He went on to wax eloquent about HONOR. And INTEGRITY. And that lesser-known army value of NOT BEING BALTIC EUROTRASH. It all sounded quite significant and convincing, even to my pond-water mind, but one question lingered. When he finally stopped, it came off my tongue in a deluge of potato chip crumbs.

“Will. Like, why do you care so much?”

He looked at me, wild-eyed. “I don’t. I’m just saying.”

After the weed wore off, I figured out why he cared. The night after he’d graduated West Point, he had proposed to the daughter of a Connecticut senator he met at a Boston bar. She said yes. Some months later my family received a terse, slightly fanatical e-mail saying the engagement was off, the wedding was off, it was all off, that Will had sworn to himself that he’d never compromise and this was proof. He was going to be a man of principle, even if it meant sacrificing his own temporary happiness, because what was happiness in the long run but a silly, stupid emotion that was just a particular pattern of synaptic connections?

We never talked about the e-mail or mentioned it to Will. There wasn’t much to say, other than we were there for him when he needed us.

The wedding ceremony went well. Will was sharp and polished in his dress blues, and though the old, rich white relatives picked at him like vultures, he didn’t seem to mind. My mom patted my arm and told me perhaps I’d had a point earlier.

“Those are the type of men who will keep your brother at war,” she said, her voice both proud and furious. “Not a grunt among them.”

“How do you know that word?” I asked.

“Army moms know lots of words,” she said. Then, after a pause, she smiled. “Navy daughters do, too.”

The minister pronounced them man and wife. Bells clanged and spirits flowed. The world had never seen such joy, we all thought, and we all meant it. The stars were out, the night was calm, and the lakeside breeze blew with peace and joy and all sorts of particular patterns of synaptic connections.

Near the end of the reception, I slow-danced with Marissa. She wasn’t a girl who got done up often, which made her loveliness all the more palpable. In her uniform of a floral, ruffled bridesmaid dress, half drunk on wine, she clung to me, describing our future house, naming our future babies, planning a life together as idyllic as it was ordinary. I beamed, belly full of beer, knowing that sloppy, irresponsible sex awaited. Shouts and screeching chairs suddenly came from behind us, near the bar.

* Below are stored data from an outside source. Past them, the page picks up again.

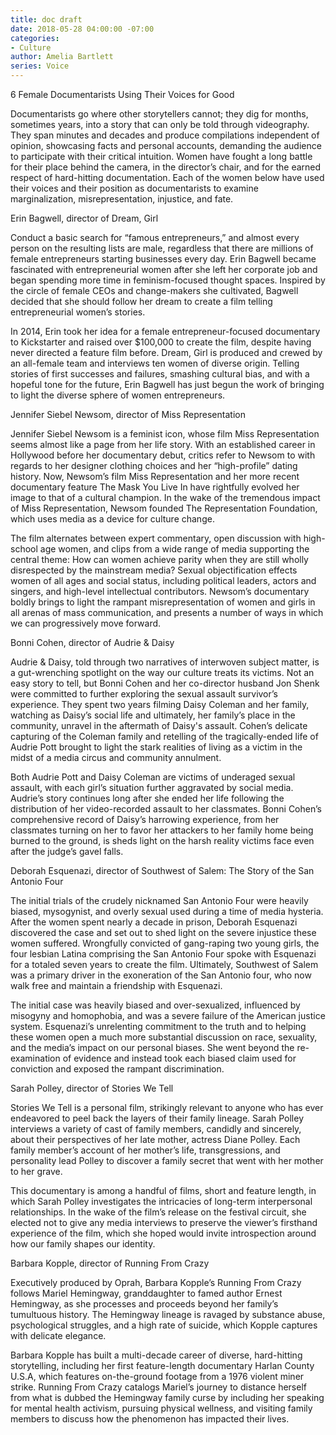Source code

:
 ```yaml
---
title: doc draft
date: 2018-05-28 04:00:00 -07:00
categories:
- Culture
author: Amelia Bartlett
series: Voice
---
```


6 Female Documentarists Using Their Voices for Good

Documentarists go where other storytellers cannot; they dig for months, sometimes years, into a story that can only be told through videography. They span minutes and decades and produce compilations independent of opinion, showcasing facts and personal accounts, demanding the audience to participate with their critical intuition. Women have fought a long battle for their place behind the camera, in the director’s chair, and for the earned respect of hard-hitting documentation. Each of the women below have used their voices and their position as documentarists to examine marginalization, misrepresentation, injustice, and fate. 

Erin Bagwell, director of Dream, Girl

Conduct a basic search for “famous entrepreneurs,” and almost every person on the resulting lists are male, regardless that there are millions of female entrepreneurs starting businesses every day. Erin Bagwell became fascinated with entrepreneurial women after she left her corporate job and began spending more time in feminism-focused thought spaces. Inspired by the circle of female CEOs and change-makers she cultivated, Bagwell decided that she should follow her dream to create a film telling entrepreneurial women’s stories. 

In 2014, Erin took her idea for a female entrepreneur-focused documentary to Kickstarter and raised over $100,000 to create the film, despite having never directed a feature film before. Dream, Girl is produced and crewed by an all-female team and interviews ten women of diverse origin. Telling stories of first successes and failures, smashing cultural bias, and with a hopeful tone for the future, Erin Bagwell has just begun the work of bringing to light the diverse sphere of women entrepreneurs. 

Jennifer Siebel Newsom, director of Miss Representation

Jennifer Siebel Newsom is a feminist icon, whose film Miss Representation seems almost like a page from her life story. With an established career in Hollywood before her documentary debut, critics refer to Newsom to with regards to her designer clothing choices and her “high-profile” dating history. Now, Newsom’s film Miss Representation and her more recent documentary feature The Mask You Live In have rightfully evolved her image to that of a cultural champion.  In the wake of the tremendous impact of Miss Representation, Newsom founded The Representation Foundation, which uses media as a device for culture change. 

The film alternates between expert commentary, open discussion with high-school age women, and clips from a wide range of media supporting the central theme: How can women achieve parity when they are still wholly disrespected by the mainstream media? Sexual objectification effects women of all ages and social status, including political leaders, actors and singers, and high-level intellectual contributors. Newsom’s documentary boldly brings to light the rampant misrepresentation of women and girls in all arenas of mass communication, and presents a number of ways in which we can progressively move forward. 

Bonni Cohen, director of Audrie & Daisy

Audrie & Daisy, told through two narratives of interwoven subject matter, is a gut-wrenching spotlight on the way our culture treats its victims. Not an easy story to tell, but Bonni Cohen and her co-director husband Jon Shenk were committed to further exploring the sexual assault survivor’s experience. They spent two years filming Daisy Coleman and her family, watching as Daisy’s social life and ultimately, her family’s place in the community, unravel in the aftermath of Daisy's assault. Cohen’s delicate capturing of the Coleman family and retelling of the tragically-ended life of Audrie Pott brought to light the stark realities of living as a victim in the midst of a media circus and community annulment.  

Both Audrie Pott and Daisy Coleman are victims of underaged sexual assault, with each girl’s situation further aggravated by social media. Audrie’s story continues long after she ended her life following the distribution of her video-recorded assault to her classmates. Bonni Cohen’s comprehensive record of Daisy’s harrowing experience, from her classmates turning on her to favor her attackers to her family home being burned to the ground, is sheds light on the harsh reality victims face even after the judge’s gavel falls. 

Deborah Esquenazi, director of Southwest of Salem: The Story of the San Antonio Four

The initial trials of the crudely nicknamed San Antonio Four were heavily biased, mysogynist, and overly sexual used during a time of media hysteria. After the women spent nearly a decade in prison, Deborah Esquenazi discovered the case and set out to shed light on the severe injustice these women suffered. Wrongfully convicted of gang-raping two young girls, the four lesbian Latina comprising the San Antonio Four spoke with Esquenazi for a totaled seven years to create the film. Ultimately, Southwest of Salem was a primary driver in the exoneration of the San Antonio four, who now walk free and maintain a friendship with Esquenazi. 

The initial case was heavily biased and over-sexualized, influenced by misogyny and homophobia, and was a severe failure of the American justice system. Esquenazi’s unrelenting commitment to the truth and to helping these women open a much more substantial discussion on race, sexuality, and the media’s impact on our personal biases. She went beyond the re-examination of evidence and instead took each biased claim used for conviction and exposed the rampant discrimination. 

Sarah Polley, director of Stories We Tell

Stories We Tell is a personal film, strikingly relevant to anyone who has ever endeavored to peel back the layers of their family lineage. Sarah Polley interviews a variety of cast of family members, candidly and sincerely, about their perspectives of her late mother, actress Diane Polley. Each family member’s account of her mother’s life, transgressions, and personality lead Polley to discover a family secret that went with her mother to her grave. 

This documentary is among a handful of films, short and feature length, in which Sarah Polley investigates the intricacies of long-term interpersonal relationships. In the wake of the film’s release on the festival circuit, she elected not to give any media interviews to preserve the viewer’s firsthand experience of the film, which she hoped would invite introspection around how our family shapes our identity.


Barbara Kopple, director of Running From Crazy

Executively produced by Oprah, Barbara Kopple’s Running From Crazy follows Mariel Hemingway, granddaughter to famed author Ernest Hemingway, as she processes and proceeds beyond her family’s tumultuous history. The Hemingway lineage is ravaged by substance abuse, psychological struggles, and a high rate of suicide, which Kopple captures with delicate elegance. 

Barbara Kopple has built a multi-decade career of diverse, hard-hitting storytelling, including her first feature-length documentary Harlan County U.S.A, which features on-the-ground footage from a 1976 violent miner strike. Running From Crazy catalogs Mariel’s journey to distance herself from what is dubbed the Hemingway family curse by including her speaking for mental health activism, pursuing physical wellness, and visiting family members to discuss how the phenomenon has impacted their lives.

We turned that way, same as everyone else. Will was standing over a dazed Tomas, fist clenched.

“Who am I? Who the fuck am I?” Will said. In that moment, his words almost sounded natural. “I’m an infantry officer. I’m a man with purpose. I’m a man who knows what’s right, what’s wrong, and what you are.”

Tomas had trouble finding his feet, but his friends surrounded my brother and started crowing, chests out, drunken mania gliding through their eyes. I told Marissa that I’d be right back. Then I grabbed a metal chair, pushed into the circle, and told them if they wanted a fair fight, the Brothers Porter could certainly oblige.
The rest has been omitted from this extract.